Creare un videogioco e realizzare un film sono due cose molto diverse, che implicano competenze, modalità di fruizione, approcci differenti. Ad oggi sono pochi i film che hanno saputo essere buone trasposizioni di videogiochi, sono più i videogiochi riveelatisi in grado di trasporre i film da cui derivano, delineando un rapporto fra media potenzialmente esplosivo, ma che non ha ancora trovato una formula universale per non esplodere in mano ai realizzatori. La serie di Resident Evil è un brand in cerca della propria identità: distaccatasi fin dall’inizio dal videogioco, la versione cinematografica ha puntato tutto sul personaggio di Alice (Milla Jovovich), creata ad hoc per diventare protagonista di una narrazione sci-fi/action/horror i cui riferimenti al gioco sono concreti solo nel secondo capitolo. Sul grande schermo la serie è giunta oggi al quinto episodio, tornando nelle mani di Paul W.S. Anderson, che ne aveva diretto il primo e il quarto adattamento.

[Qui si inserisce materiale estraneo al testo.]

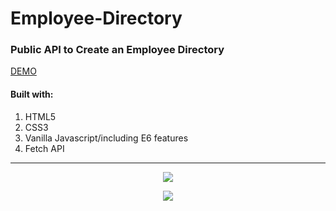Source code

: # Employee-Directory

### Public API to Create an Employee Directory
[DEMO](https://eliq1986.github.io/Employee-Directory/)
#### Built with:
1. HTML5
2. CSS3
3. Vanilla Javascript/including E6 features
4. Fetch API 
***

<p align="center">
<img src=https://user-images.githubusercontent.com/6277603/42739888-3b167a04-8854-11e8-829f-1b5cd0f9c3f4.png  >
</p>

<p align="center">
<img src=https://user-images.githubusercontent.com/6277603/42739933-b57cea08-8854-11e8-84fe-a1d1497426d8.png  >
</p>
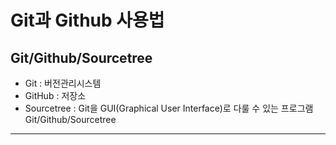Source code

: Git과 Github 사용법
==================
Git/Github/Sourcetree
---------------------
- Git : 버전관리시스템
- GitHub : 저장소
- Sourcetree : Git을 GUI(Graphical User Interface)로 다룰 수 있는 프로그램   
Git/Github/Sourcetree
---------------------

Lo sviluppo della vicenda vede un mondo alla mercé di un esercito di non morti e mutanti, sviluppati dalla Umbrella Corporation a partire dal “T Virus” ed evidentemente sfuggiti al controllo della società. Per l’umanità, giunta sull’orlo del baratro, sono poche le speranze di sopravvivenza, affidate in buona parte ad Alice e al suo DNA in grado di incorporare il virus mutogeno in modo non degenerativo. Il problema principale per la razza umana è allora recuperare la ragazza, finita in mano dell’Umbrella. Per salvarsi, Alice potrà contare su alcuni compagni di sventura: Leon Kennedy (Johann Urb) , Ada Wong (Li Bingbing), Barry Burton (Kevin Durand), Jill Valentine (Sienna Guillory) e persino Albert Wesker (Shawn Roberts) - nemesi dei protagonisti nel gioco come nei film. La missione di salvataggio si trasformerà presto in una carneficina, con mostri di varia natura - ripresi da diversi episodi della serie - pronti a farsi macellare dai protagonisti, non senza tentativi di attacchi brutali.

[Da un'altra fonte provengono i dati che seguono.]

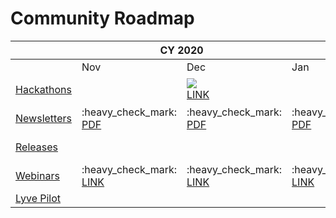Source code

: # Community Roadmap


<table>
    <thead>
        <tr>
            <th></th>
            <th colspan="2">CY 2020</th>
            <th colspan="12">CY 2021</th>
        </tr>
    </thead>
    <tbody>
        <tr>
            <td></td>
            <td>Nov</td>
            <td>Dec</td>
            <td>Jan</td>
            <td>Feb</td>
            <td>Mar</td>
            <td>Apr</td>
            <td>May</td>
            <td>Jun</td>
            <td>Jul</td>
            <td>Aug</td>
            <td>Sep</td>
            <td>Oct</td>
            <td>Nov</td>
            <td>Dec</td>            
        </tr>
        <tr>
            <td><a href=doc/CORTX_Hackathon.rst>Hackathons</a></td>
            <td></td>
            <td> <img src="https://www.countryflags.io/il/flat/64.png"><br><a href=doc/First_Hackathon.rst>LINK</a></td>
            <td></td>
            <td></td>
            <td></td>
            <td> :earth_africa:<a href=https://seagate-cortx-hackathon.devpost.com>LINK</a> <br> 
                 <img src="https://www.countryflags.io/eu/flat/64.png"><a href=https://sagestorage.eu/news-and-events/sage2-visualization-hackathon>LINK</a> 
            </td>
            <td></td>
            <td> <img src="https://www.countryflags.io/in/flat/64.png"> </td>
            <td></td>
            <td></td>
            <td> :earth_africa:</td>
            <td></td>
            <td></td>
            <td> <img src="https://www.countryflags.io/ie/flat/64.png"> </td>            
        </tr>
        <tr>
        <td><a href=https://github.com/Seagate/cortx/tree/main/doc/PDFs/Newsletters>Newsletters</a>
</td>
        <td>:heavy_check_mark:
        <a href=/doc/PDFs/Newsletters/November%202020%20Newsletter.pdf>PDF</a>
        </td>
        <td>:heavy_check_mark:
        <a href=/doc/PDFs/Newsletters/December%202020%20Newsletter.pdf>PDF</a>
        </td>
        <td>:heavy_check_mark:
        <a href=/doc/PDFs/Newsletters/January%202021%20Newsletter.pdf>PDF</a>
        </td>
        <td>:heavy_check_mark:
        <a href=/doc/PDFs/Newsletters/Feb_2021_newsletter.pdf>PDF</a>
        </td>
        <td>:heavy_check_mark:
        <a href=/doc/PDFs/Newsletters/Mar_2021_newsletter.pdf>PDF</a>
        </td>
        <td>:heavy_check_mark:</td>
        <td>:heavy_check_mark:</td>
        <td>:heavy_check_mark:</td>
        <td>:heavy_check_mark:</td>
        <td>:heavy_check_mark:</td>
        <td>:heavy_check_mark:</td>
        <td>:heavy_check_mark:</td>
        <td>:heavy_check_mark:</td>
        <td>:heavy_check_mark:</td>
        </tr>
        <tr>
        <td><a href=https://github.com/Seagate/cortx/releases>Releases</a></td>
        <td></td>
        <td></td>
        <td></td>
        <td></td>
        <td>:heavy_check_mark:<br><a href=https://github.com/Seagate/cortx/releases/tag/ova-1.0.3>LINK</a></td>
        <td>:heavy_check_mark:</td>
        <td></td>
        <td>:heavy_check_mark:</td>
        <td></td>
        <td>:heavy_check_mark:</td>
        <td></td>
        <td>:heavy_check_mark:</td>
        <td></td>
        <td>:heavy_check_mark:</td>
        </tr>
        <tr>
        <td><a href=doc/meetings/README.rst>Webinars</a></td>
        <td>:heavy_check_mark:<br><a href=doc/meetings/README.rst>LINK</a></td>
        <td>:heavy_check_mark:<br><a href=doc/meetings/README.rst>LINK</a></td>
        <td>:heavy_check_mark:<br><a href=doc/meetings/README.rst>LINK</a></td>
        <td>:heavy_check_mark:<br><a href=doc/meetings/README.rst>LINK</a></td>
        <td>:heavy_check_mark:<br><a href=doc/meetings/README.rst>LINK</a></td>
        <td>:heavy_check_mark:</td>
        <td>:heavy_check_mark:</td>
        <td>:heavy_check_mark:</td>
        <td>:heavy_check_mark:</td>
        <td>:heavy_check_mark:</td>
        <td>:heavy_check_mark:</td>
        <td>:heavy_check_mark:</td>
        <td>:heavy_check_mark:</td>
        <td>:heavy_check_mark:</td>
        </tr>
        <tr>
        <td><a href=doc/meetings/README.rst>Lyve Pilot</a></td>
        <td></td>
        <td></td>
        <td></td>
        <td></td>
        <td></td>
        <td></td>
        <td>Code Prep</td>
        <td></td>
        <td>GitHub</td>
        <td>Inner Source</td>
        <td>Early Adopter</td>
        <td>World Wide</td>
        <td></td>
        <td>Hackathon</td>
        </tr>
    </tbody>
</table>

La sceneggiatura è il punto più debole di un film che non presenta punti forti eccetto l’avvenenza delle attrici coinvolte. Dialoghi e battute prevedibili, scontri a fuoco all’arma bianca, a mani nude, che si avvalgono di coreografie ben realizzate ma eccessive (memorabile il riferimento all’ultimo Mortal Kombat per i colpi portati dalla soldatessa mutante interpretata da Michelle Rodriguez). Il tentativo di inserire una qualche pseudo-riflessione social-filosofica, affidata all’analisi dell’operato Umbrella e ai pretestuosi concetti di clonazione e standardizzazione, di cui in fondo gli stessi zombie sono i prodotti, è talmente risibile da non meritare approfondimento. Idem sul piano tecnico per quanto riguarda l’uso del 3D, che non apporta valori aggiunti di sorta alla visione, ma quanto meno non disturba. Le esagerazioni e le incongruenze che in un videogioco possono essere accettabili (e lo sono sempre meno in quei titoli che conferiscono all’aspetto narrativo e simulativo ruoli determinanti) non possono trovare accoglienza in un film che cade ripetutamente nell’eccesso, non si cura di costruire una storia verosimile e inserisce riferimenti alla matrice videoludica, come le schermate della mappa del percorso e la costruzione a “livelli” della struttura che ospita i laboratori Umbrella, che pur essendo in sé attinenti, non hanno alcun valore specifico.